Refactor lyrics tests, do not search for empty metadata #5452

snejus · 2024-10-03T13:41:08Z

Description

Fixes #2635
Fixes #5133

I realised that #5406 has gotten too big, thus I'm splitting it into several smaller PRs.

This PR refactors lyrics plugin tests and fixes an empty metadata issue in the lyrics logic.

CI

Added --extras=lyrics to the Poetry install command to include the lyrics plugin dependencies.
In the main task which measures coverage, set LYRICS_UPDATED environment variable based on changes detected in the lyrics files.

Test setup

Introduced ConfigMixin to centralize configuration setup for tests, reducing redundancy.

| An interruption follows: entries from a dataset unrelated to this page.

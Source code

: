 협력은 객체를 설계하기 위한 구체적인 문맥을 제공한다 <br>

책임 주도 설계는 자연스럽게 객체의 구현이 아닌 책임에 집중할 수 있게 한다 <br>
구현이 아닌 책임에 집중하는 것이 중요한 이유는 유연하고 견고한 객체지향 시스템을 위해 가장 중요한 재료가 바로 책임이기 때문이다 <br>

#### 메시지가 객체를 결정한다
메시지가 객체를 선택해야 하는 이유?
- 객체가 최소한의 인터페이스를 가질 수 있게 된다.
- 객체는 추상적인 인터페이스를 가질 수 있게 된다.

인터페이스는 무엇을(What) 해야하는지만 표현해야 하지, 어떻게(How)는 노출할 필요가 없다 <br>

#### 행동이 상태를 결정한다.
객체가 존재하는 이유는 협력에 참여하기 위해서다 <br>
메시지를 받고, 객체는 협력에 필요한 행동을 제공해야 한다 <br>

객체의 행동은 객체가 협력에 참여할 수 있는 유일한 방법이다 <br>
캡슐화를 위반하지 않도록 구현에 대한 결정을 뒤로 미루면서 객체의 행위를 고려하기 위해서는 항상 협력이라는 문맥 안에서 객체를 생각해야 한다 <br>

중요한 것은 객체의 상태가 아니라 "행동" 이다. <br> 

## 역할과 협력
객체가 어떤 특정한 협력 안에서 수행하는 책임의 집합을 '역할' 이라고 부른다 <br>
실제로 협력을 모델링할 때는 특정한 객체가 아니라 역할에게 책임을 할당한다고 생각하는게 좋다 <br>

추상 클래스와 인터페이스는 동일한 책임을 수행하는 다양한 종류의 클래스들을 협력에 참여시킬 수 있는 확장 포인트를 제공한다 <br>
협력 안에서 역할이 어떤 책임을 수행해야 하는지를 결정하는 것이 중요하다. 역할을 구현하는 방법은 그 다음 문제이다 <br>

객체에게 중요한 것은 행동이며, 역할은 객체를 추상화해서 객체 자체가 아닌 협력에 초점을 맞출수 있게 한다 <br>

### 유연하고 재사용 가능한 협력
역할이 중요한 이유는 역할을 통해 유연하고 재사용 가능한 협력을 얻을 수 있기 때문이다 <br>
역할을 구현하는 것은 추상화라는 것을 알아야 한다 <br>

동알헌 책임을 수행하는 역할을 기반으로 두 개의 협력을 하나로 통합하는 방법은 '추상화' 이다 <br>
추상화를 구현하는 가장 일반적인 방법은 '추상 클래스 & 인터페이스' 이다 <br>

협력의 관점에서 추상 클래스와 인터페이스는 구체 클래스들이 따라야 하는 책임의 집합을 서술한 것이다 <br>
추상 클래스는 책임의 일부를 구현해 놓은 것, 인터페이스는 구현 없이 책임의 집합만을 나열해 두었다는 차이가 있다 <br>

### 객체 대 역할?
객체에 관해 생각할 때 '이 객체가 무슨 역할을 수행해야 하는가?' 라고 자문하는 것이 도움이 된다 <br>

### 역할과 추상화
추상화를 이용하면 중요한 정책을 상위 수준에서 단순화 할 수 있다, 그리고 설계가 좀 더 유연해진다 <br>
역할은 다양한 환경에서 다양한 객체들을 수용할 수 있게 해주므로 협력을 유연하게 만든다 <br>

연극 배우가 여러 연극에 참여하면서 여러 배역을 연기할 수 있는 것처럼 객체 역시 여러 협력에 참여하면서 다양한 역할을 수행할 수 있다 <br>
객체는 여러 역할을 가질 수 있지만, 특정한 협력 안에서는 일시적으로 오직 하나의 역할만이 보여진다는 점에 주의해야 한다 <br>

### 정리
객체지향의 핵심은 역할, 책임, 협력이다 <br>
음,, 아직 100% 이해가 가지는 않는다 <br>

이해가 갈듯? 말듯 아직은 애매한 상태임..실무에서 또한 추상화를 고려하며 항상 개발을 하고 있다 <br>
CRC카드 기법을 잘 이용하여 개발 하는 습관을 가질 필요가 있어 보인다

This can be used by tests based on pytest.

Lyrics logic

Trimmed whitespace from item.title, item.artist, and item.artist_sort in search_pairs function.
Added checks to avoid searching for lyrics if either the artist or title is missing.
Improved _scrape_strip_cruft function to remove Google Ads tags and unnecessary HTML tags.

Lyrics tests overhaul

Migrated lyrics tests to use pytest for better isolation and configuration management.
Deleted redundant lyrics text files and some unused utils.
Marked tests that should only run when lyrics source code is updated (LYRICS_UPDATED is set from the CI) using the on_lyrics_update marker.

Documentation and Dependencies

Added requests-mock version 1.12.1 to pyproject.toml and poetry.lock for mocking HTTP requests in tests.
Updated setup.cfg to include a new marker on_lyrics_update.

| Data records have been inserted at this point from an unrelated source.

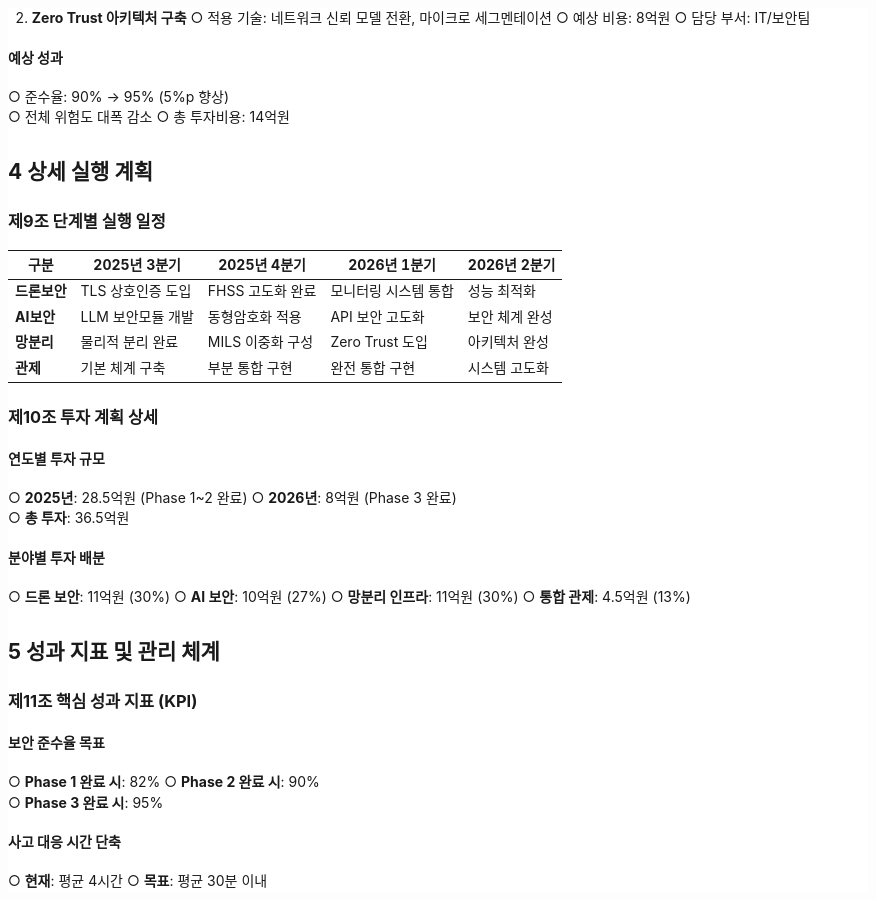 2. **Zero Trust 아키텍처 구축**
   ○ 적용 기술: 네트워크 신뢰 모델 전환, 마이크로 세그멘테이션
   ○ 예상 비용: 8억원
   ○ 담당 부서: IT/보안팀

#### 예상 성과
○ 준수율: 90% → 95% (5%p 향상)  
○ 전체 위험도 대폭 감소
○ 총 투자비용: 14억원

## 4 상세 실행 계획

### 제9조 단계별 실행 일정

| 구분 | 2025년 3분기 | 2025년 4분기 | 2026년 1분기 | 2026년 2분기 |
|------|-------------|-------------|-------------|-------------|
| **드론보안** | TLS 상호인증 도입 | FHSS 고도화 완료 | 모니터링 시스템 통합 | 성능 최적화 |
| **AI보안** | LLM 보안모듈 개발 | 동형암호화 적용 | API 보안 고도화 | 보안 체계 완성 |
| **망분리** | 물리적 분리 완료 | MILS 이중화 구성 | Zero Trust 도입 | 아키텍처 완성 |
| **관제** | 기본 체계 구축 | 부분 통합 구현 | 완전 통합 구현 | 시스템 고도화 |

### 제10조 투자 계획 상세

#### 연도별 투자 규모
○ **2025년**: 28.5억원 (Phase 1~2 완료)
○ **2026년**: 8억원 (Phase 3 완료)  
○ **총 투자**: 36.5억원

#### 분야별 투자 배분
○ **드론 보안**: 11억원 (30%)
○ **AI 보안**: 10억원 (27%)
○ **망분리 인프라**: 11억원 (30%)
○ **통합 관제**: 4.5억원 (13%)

## 5 성과 지표 및 관리 체계

### 제11조 핵심 성과 지표 (KPI)

#### 보안 준수율 목표
○ **Phase 1 완료 시**: 82%
○ **Phase 2 완료 시**: 90%  
○ **Phase 3 완료 시**: 95%

#### 사고 대응 시간 단축
○ **현재**: 평균 4시간
○ **목표**: 평균 30분 이내
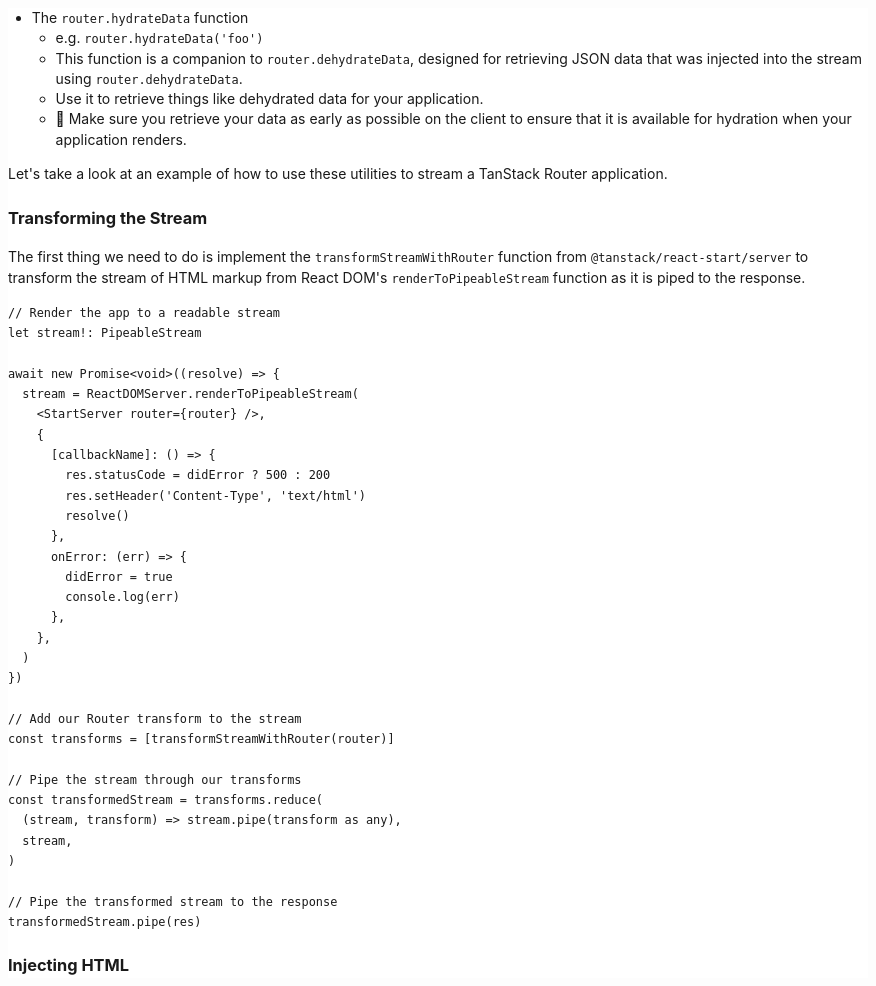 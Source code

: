 - The `router.hydrateData` function
  - e.g. `router.hydrateData('foo')`
  - This function is a companion to `router.dehydrateData`, designed for retrieving JSON data that was injected into the stream using `router.dehydrateData`.
  - Use it to retrieve things like dehydrated data for your application.
  - 🧠 Make sure you retrieve your data as early as possible on the client to ensure that it is available for hydration when your application renders.

Let's take a look at an example of how to use these utilities to stream a TanStack Router application.

### Transforming the Stream

The first thing we need to do is implement the `transformStreamWithRouter` function from `@tanstack/react-start/server` to transform the stream of HTML markup from React DOM's `renderToPipeableStream` function as it is piped to the response.

```tsx
// Render the app to a readable stream
let stream!: PipeableStream

await new Promise<void>((resolve) => {
  stream = ReactDOMServer.renderToPipeableStream(
    <StartServer router={router} />,
    {
      [callbackName]: () => {
        res.statusCode = didError ? 500 : 200
        res.setHeader('Content-Type', 'text/html')
        resolve()
      },
      onError: (err) => {
        didError = true
        console.log(err)
      },
    },
  )
})

// Add our Router transform to the stream
const transforms = [transformStreamWithRouter(router)]

// Pipe the stream through our transforms
const transformedStream = transforms.reduce(
  (stream, transform) => stream.pipe(transform as any),
  stream,
)

// Pipe the transformed stream to the response
transformedStream.pipe(res)
```

### Injecting HTML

bal-e · 2024-10-05T15:41:55Z

.github/workflows/ci.yaml

+            beetsplug/lyrics.py
+            test/plugins/test_lyrics.py


I'm not entirely comfortable with this mode of testing-as-needed. These files necessarily reference many other parts of the codebase and it's always possible that they can break tests (even if they're pretty independent of the rest of the codebase right now, that can and probably will change in the future).

Currently these integration tests only run once a week, and no one finds out about failures 😟

CONTRIBUTING.rst

test/plugins/test_lyrics.py

snejus · 2024-10-18T21:25:39Z

@bal-e added a pair of additional commits as I noticed that LRCLib integrated tests have been testing no-op logic and failed once I configured it correctly.

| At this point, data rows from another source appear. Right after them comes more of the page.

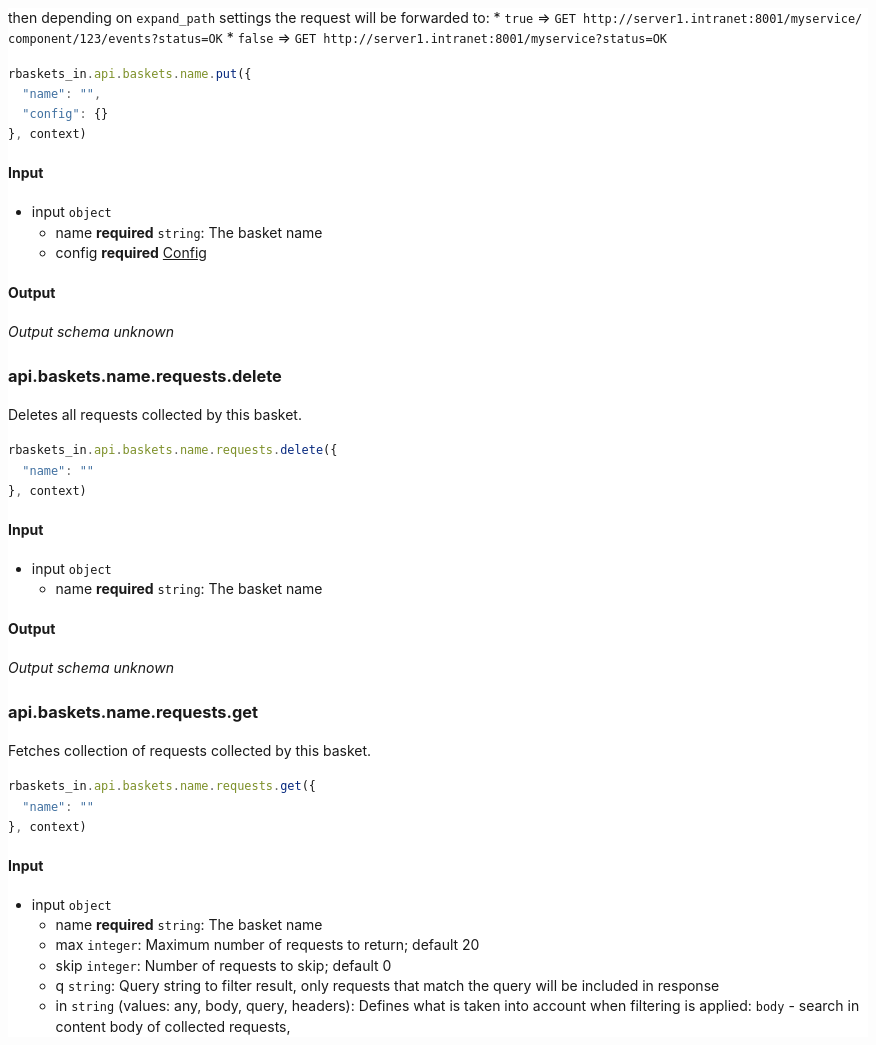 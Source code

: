   then depending on `expand_path` settings the request will be forwarded to:
    * `true` => `GET http://server1.intranet:8001/myservice/component/123/events?status=OK`
    * `false` => `GET http://server1.intranet:8001/myservice?status=OK`



```js
rbaskets_in.api.baskets.name.put({
  "name": "",
  "config": {}
}, context)
```

#### Input
* input `object`
  * name **required** `string`: The basket name
  * config **required** [Config](#config)

#### Output
*Output schema unknown*

### api.baskets.name.requests.delete
Deletes all requests collected by this basket.


```js
rbaskets_in.api.baskets.name.requests.delete({
  "name": ""
}, context)
```

#### Input
* input `object`
  * name **required** `string`: The basket name

#### Output
*Output schema unknown*

### api.baskets.name.requests.get
Fetches collection of requests collected by this basket.


```js
rbaskets_in.api.baskets.name.requests.get({
  "name": ""
}, context)
```

#### Input
* input `object`
  * name **required** `string`: The basket name
  * max `integer`: Maximum number of requests to return; default 20
  * skip `integer`: Number of requests to skip; default 0
  * q `string`: Query string to filter result, only requests that match the query will be included in response
  * in `string` (values: any, body, query, headers): Defines what is taken into account when filtering is applied: `body` - search in content body of collected requests,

I also added lyrics texts that we're expecting to receive from each of the sources we're testing. These will be helpful to have when changes are made in the backends' scraping logic.

Two google sources failed to return the expected output. I looked into each case why parsing failed: - lyrics on musica.com contain <aside> Google Ads - each lyrics line on lacoccinelle.net is wrapped within alternating <em> and <strong> tags Thus remove these tags as part of the HTML cleanup logic.

Create 'helpers.ConfigMixin' which sets up testing configuration. This is helpful for tests (e.g. test_lyrics.py) that only need the configuration and do not require temp dir. (#5102) Refactor lyrics tests to fix the issue global beets config issue. Additionally, add 'integration_test' mark that can be used to mark tests that should only run once a week.

- Replaced unittest.mock with pytest fixtures for better test isolation and readability. - Simplified test cases by using parameterized tests. - Added `requests-mock` dependency to `pyproject.toml` and `poetry.lock`. - Removed redundant helper functions and classes.

The test for GeniusLyrics was heavily patched and no longer provided useful coverage. It has been removed to clean up the test suite.

- Consolidated multiple test cases into parameterized tests for better readability and maintainability. - Simplified assertions by comparing lists of actual and expected artists/titles. - Added `unexpected_empty_artist` marker to handle cases which unexpectedly return an empty artist. This seems to be happen when `artist_sort` field is empty.

Modified `search_pairs` function in `lyrics.py` to: * Firstly strip each of `artist`, `artist_sort` and `title` fields * Only generate alternatives if both `artist` and `title` are not empty * Ensure that `artist_sort` is not empty and not equal to artist (ignoring case) before appending it to the artists Extended tests to cover the changes.

Since at least one Backend requires album` and `duration` arguments (`LRCLib`), the caller (`LyricsPlugin.fetch_item_lyrics`) must always provide them. Since they need to provided, we need to enforce this by defining them as positional arguments. Why is this important? I found that integrated `LRCLib` tests have been passing, but they called `LRCLib.fetch` with values for `artist` and `title` fields only, while the actual functionality *always* provides values for `album` and `duration` fields too. When I adjusted the test to provide values for the missing fields, I found that it failed. This makes sense: Lib `album` and `duration` filters are strict on LRCLib, so I was not surprised the lyrics could not be found. Thus I adjusted `LRCLib` backend implementation to only filter by each of these fields when their values are truthy.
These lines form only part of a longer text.